Closing Argument of Art Laffin

(Note: The sections that are in brackets were part of the original closing statement but not used in the actual closing statement. Also some of the bracketed sections were referred to in Art’s personal testimony when he took the stand).

Good Morning Judge Davis, Prosecutor Embroski and all present here in court today.

[On September 26 at around 9:30 AM, I went with my co-defendants to the Pentagon to deliver a letter previously sent to Secretary of Defense Ashton Carter, as well as to present a petition to stop the use of killer drones. Because we had not received a reply from our letter to Secretary Carter, we went in person to the Pentagon to see if we could talk to him or one of his assistants. While several from our group approached Pentagon police stationed outside the metro entrance and requested to meet with the Secretary or his representative, I and others stood by peacefully, mostly in silence, for almost ten minutes, awaiting a response].

During our presence at the Pentagon Metro Entrance checkpoint we did not block anyone, nor were we disruptive in any way. We were simply there to offer a petition and a letter. Officer Dozier testified that he saw none of the defendants sitting down, nor could he identify any of us blocking employees. He also stated that he could not identify any employee who was prevented from going to work that morning.

[As I waited to see if we could meet with a Pentagon representative, I prayed for all the victims of violence, racism, torture, war and poverty, as well as the holy cloud of witnesses–past and present.

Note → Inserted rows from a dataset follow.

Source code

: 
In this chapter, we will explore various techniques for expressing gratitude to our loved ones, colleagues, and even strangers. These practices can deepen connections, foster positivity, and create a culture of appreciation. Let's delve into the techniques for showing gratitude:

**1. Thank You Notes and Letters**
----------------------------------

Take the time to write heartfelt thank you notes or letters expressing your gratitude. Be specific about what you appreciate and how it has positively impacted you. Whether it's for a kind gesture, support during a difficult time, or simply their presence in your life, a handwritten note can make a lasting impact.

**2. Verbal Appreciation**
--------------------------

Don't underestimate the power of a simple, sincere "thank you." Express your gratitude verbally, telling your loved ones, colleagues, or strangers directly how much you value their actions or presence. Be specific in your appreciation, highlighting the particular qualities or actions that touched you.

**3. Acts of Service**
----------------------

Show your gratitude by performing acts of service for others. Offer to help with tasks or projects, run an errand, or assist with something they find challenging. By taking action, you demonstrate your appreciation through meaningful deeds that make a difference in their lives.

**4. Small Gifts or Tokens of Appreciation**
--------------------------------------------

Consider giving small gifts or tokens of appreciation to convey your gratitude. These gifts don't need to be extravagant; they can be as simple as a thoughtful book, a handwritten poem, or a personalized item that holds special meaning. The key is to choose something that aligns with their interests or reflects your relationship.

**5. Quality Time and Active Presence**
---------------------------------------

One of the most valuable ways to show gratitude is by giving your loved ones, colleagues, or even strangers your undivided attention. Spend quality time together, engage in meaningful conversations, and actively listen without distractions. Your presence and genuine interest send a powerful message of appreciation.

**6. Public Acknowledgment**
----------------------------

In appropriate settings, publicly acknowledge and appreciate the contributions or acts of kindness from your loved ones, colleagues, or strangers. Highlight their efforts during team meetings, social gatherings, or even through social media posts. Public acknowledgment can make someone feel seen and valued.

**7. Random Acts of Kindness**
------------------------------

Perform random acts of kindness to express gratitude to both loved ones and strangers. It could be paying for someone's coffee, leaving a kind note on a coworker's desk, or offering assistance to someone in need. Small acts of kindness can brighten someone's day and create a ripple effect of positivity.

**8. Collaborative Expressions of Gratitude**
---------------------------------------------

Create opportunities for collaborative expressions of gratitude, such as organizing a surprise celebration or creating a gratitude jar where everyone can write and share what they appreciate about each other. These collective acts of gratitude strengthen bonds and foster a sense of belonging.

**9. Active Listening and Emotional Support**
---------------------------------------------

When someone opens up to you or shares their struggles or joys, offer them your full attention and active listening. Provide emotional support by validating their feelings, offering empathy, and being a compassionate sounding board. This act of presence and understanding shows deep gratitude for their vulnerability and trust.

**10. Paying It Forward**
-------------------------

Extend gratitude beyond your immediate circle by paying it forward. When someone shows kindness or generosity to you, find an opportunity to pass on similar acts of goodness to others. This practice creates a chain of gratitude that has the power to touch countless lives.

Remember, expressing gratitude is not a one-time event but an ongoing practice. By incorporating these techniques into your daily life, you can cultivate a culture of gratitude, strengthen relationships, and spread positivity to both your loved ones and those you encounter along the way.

I also prayed for our sacred earth and climate which is “groaning in travail,” in large measure due to the U.S. military being the world’s single biggest consumer of fossil fuels].

While I was at the Pentagon, I was also very mindful of the compelling words of Dr. Martin Luther King, Jr. who declared: “Our only hope today lies in our ability to recapture the revolutionary spirit and go out into a sometime hostile world declaring eternal hostility to racism, poverty and militarism.”

My/our intention in going to the Pentagon was not to violate the law or commit a crime. Rather, my intention in going to the Pentagon was to uphold the Divine law of love and those International law’s that prohibit crimes against humanity from occurring. Why should we be arrested for nonviolently appealing to government leaders to engage in lawful conduct, to uphold the sacredness of all life, and to save our planet? Why should we be arrested for trying to convey to Secretary Carter that our government can’t kill, can’t engage in nuclear war preparations, can’t use killer drones, can’t destroy the environment, and can’t cut programs to help the poor and instead obtain weapons programs like the F-35 Joint Strike Fighter, the most expensive project in the history of the United States military, which is expected to cost $1.5 trillion for over 2,400 aircraft over the next 50 years. Just think if just this one weapons program could be cut.

[God calls us to love and not to kill, to practice mercy, to love our enemies, to establish justice for the oppressed, to beat all the swords of our time into plowshares and to abolish war]. The late Dan Berrigan, renowned priest, peacemaker and poet, who was no stranger to the Pentagon or U.S. courts and jails, declared: “Know where you stand and stand there.” We did just that on September 26, standing at the center of warmaking on our planet, making yet another plea for the abolition of war and all weapons of war. We act in solidarity with nonviolent peacemakers worldwide, from those in war zones of the Middle East calling for peace, to the Standing Rock Sioux Tribe in N. Dakota resisting the Dakota Access pipeline. During this time of perpetual war, and in this election season and beyond, the God of Peace beckons us to do all we can to make the Word flesh and to create the Beloved Community and a nonviolent world. Judge Davis and Mr. Embroski, I invite you to please join us in this effort. Judge Davis, in light of all the evidence we have presented, I ask that we be found not guilty of violating a lawful order. Thank you.